| TASK PROMPT |
Will you extract the entries word for word? Images should not appear in the copy.

Stored data entries:
++++

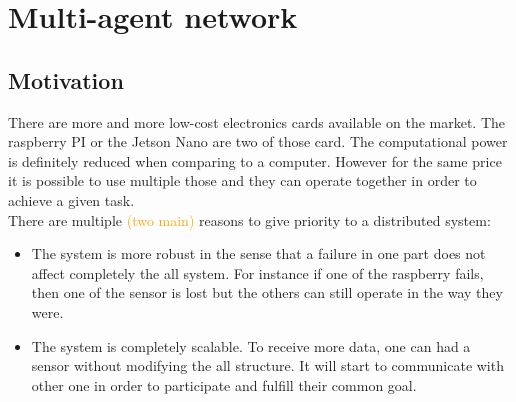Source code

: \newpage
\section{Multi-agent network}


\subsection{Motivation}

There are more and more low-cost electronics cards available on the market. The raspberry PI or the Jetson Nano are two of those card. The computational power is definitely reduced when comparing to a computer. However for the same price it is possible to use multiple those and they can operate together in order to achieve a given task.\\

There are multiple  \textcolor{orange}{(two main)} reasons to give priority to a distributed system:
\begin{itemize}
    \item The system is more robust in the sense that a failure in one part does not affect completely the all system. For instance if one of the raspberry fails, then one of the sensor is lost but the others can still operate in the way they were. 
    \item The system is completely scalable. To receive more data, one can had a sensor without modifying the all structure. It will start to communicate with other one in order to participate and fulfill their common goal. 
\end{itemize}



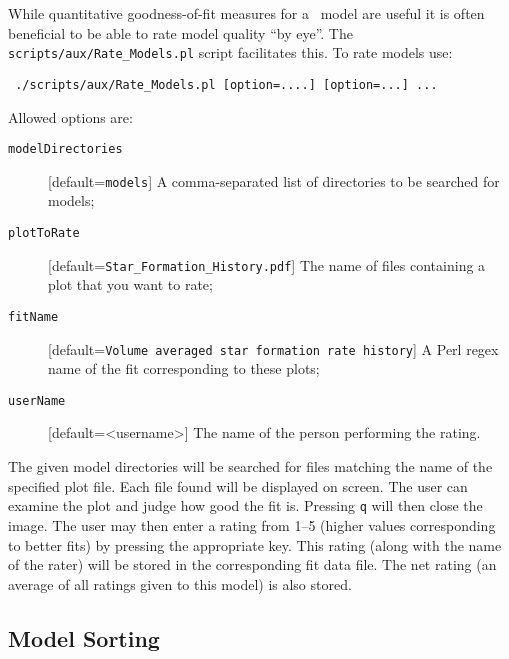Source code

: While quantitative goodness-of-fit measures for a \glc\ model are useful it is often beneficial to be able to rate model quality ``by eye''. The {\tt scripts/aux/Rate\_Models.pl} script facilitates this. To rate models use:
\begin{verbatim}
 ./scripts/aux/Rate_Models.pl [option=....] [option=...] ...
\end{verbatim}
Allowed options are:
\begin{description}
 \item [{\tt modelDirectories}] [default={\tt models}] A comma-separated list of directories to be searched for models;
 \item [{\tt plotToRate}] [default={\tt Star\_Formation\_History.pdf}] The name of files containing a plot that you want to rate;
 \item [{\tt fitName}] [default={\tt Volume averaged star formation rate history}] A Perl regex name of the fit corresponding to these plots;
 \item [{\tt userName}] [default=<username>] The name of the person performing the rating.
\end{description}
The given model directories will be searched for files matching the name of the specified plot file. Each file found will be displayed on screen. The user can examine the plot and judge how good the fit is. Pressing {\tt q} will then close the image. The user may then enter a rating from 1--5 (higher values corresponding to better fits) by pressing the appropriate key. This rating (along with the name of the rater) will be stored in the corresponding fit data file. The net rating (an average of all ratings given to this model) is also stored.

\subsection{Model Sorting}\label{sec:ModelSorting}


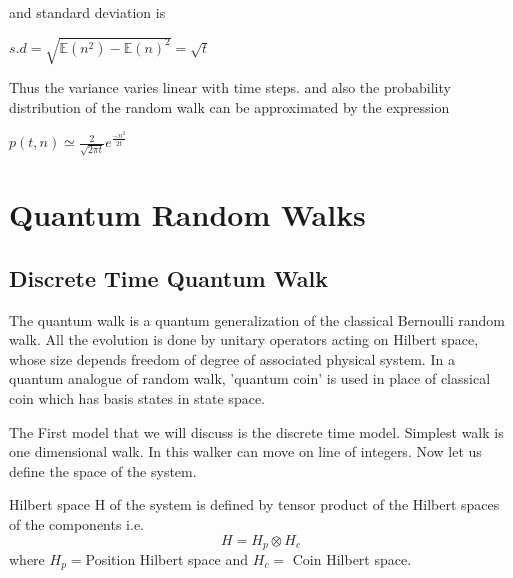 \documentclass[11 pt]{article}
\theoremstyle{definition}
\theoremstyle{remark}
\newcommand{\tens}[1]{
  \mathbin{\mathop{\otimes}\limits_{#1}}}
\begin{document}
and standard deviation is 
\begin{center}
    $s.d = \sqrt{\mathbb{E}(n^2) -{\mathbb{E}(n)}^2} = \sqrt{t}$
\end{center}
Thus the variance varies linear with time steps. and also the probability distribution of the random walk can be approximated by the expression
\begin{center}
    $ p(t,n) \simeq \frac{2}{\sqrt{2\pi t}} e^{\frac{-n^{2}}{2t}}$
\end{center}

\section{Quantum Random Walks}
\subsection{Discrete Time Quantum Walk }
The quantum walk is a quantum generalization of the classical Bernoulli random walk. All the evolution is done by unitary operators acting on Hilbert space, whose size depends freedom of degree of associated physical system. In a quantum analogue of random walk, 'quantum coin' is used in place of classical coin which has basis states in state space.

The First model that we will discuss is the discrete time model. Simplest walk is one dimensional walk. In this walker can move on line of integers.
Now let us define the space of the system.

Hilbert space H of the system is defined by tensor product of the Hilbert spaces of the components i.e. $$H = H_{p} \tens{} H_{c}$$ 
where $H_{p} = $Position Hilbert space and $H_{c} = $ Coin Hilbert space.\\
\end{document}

++++

| YOUR RESPONSE |
Source code

: \newpage
\section{Multi-agent network}


\subsection{Motivation}

There are more and more low-cost electronics cards available on the market. The raspberry PI or the Jetson Nano are two of those card. The computational power is definitely reduced when comparing to a computer. However for the same price it is possible to use multiple those and they can operate together in order to achieve a given task.\\

There are multiple  \textcolor{orange}{(two main)} reasons to give priority to a distributed system:
\begin{itemize}
    \item The system is more robust in the sense that a failure in one part does not affect completely the all system. For instance if one of the raspberry fails, then one of the sensor is lost but the others can still operate in the way they were. 
    \item The system is completely scalable. To receive more data, one can had a sensor without modifying the all structure. It will start to communicate with other one in order to participate and fulfill their common goal. 
\end{itemize}



Source code

: While quantitative goodness-of-fit measures for a \glc\ model are useful it is often beneficial to be able to rate model quality ``by eye''. The {\tt scripts/aux/Rate\_Models.pl} script facilitates this. To rate models use:
\begin{verbatim}
 ./scripts/aux/Rate_Models.pl [option=....] [option=...] ...
\end{verbatim}
Allowed options are:
\begin{description}
 \item [{\tt modelDirectories}] [default={\tt models}] A comma-separated list of directories to be searched for models;
 \item [{\tt plotToRate}] [default={\tt Star\_Formation\_History.pdf}] The name of files containing a plot that you want to rate;
 \item [{\tt fitName}] [default={\tt Volume averaged star formation rate history}] A Perl regex name of the fit corresponding to these plots;
 \item [{\tt userName}] [default=<username>] The name of the person performing the rating.
\end{description}
The given model directories will be searched for files matching the name of the specified plot file. Each file found will be displayed on screen. The user can examine the plot and judge how good the fit is. Pressing {\tt q} will then close the image. The user may then enter a rating from 1--5 (higher values corresponding to better fits) by pressing the appropriate key. This rating (along with the name of the rater) will be stored in the corresponding fit data file. The net rating (an average of all ratings given to this model) is also stored.

\subsection{Model Sorting}\label{sec:ModelSorting}


 \documentclass[11 pt]{article}
\theoremstyle{definition}
\theoremstyle{remark}
\newcommand{\tens}[1]{
  \mathbin{\mathop{\otimes}\limits_{#1}}}
\begin{document}
and standard deviation is 
\begin{center}
    $s.d = \sqrt{\mathbb{E}(n^2) -{\mathbb{E}(n)}^2} = \sqrt{t}$
\end{center}
Thus the variance varies linear with time steps. and also the probability distribution of the random walk can be approximated by the expression
\begin{center}
    $ p(t,n) \simeq \frac{2}{\sqrt{2\pi t}} e^{\frac{-n^{2}}{2t}}$
\end{center}

\section{Quantum Random Walks}
\subsection{Discrete Time Quantum Walk }
The quantum walk is a quantum generalization of the classical Bernoulli random walk. All the evolution is done by unitary operators acting on Hilbert space, whose size depends freedom of degree of associated physical system. In a quantum analogue of random walk, 'quantum coin' is used in place of classical coin which has basis states in state space.

The First model that we will discuss is the discrete time model. Simplest walk is one dimensional walk. In this walker can move on line of integers.
Now let us define the space of the system.

Hilbert space H of the system is defined by tensor product of the Hilbert spaces of the components i.e. $$H = H_{p} \tens{} H_{c}$$ 
where $H_{p} = $Position Hilbert space and $H_{c} = $ Coin Hilbert space.\\
\end{document}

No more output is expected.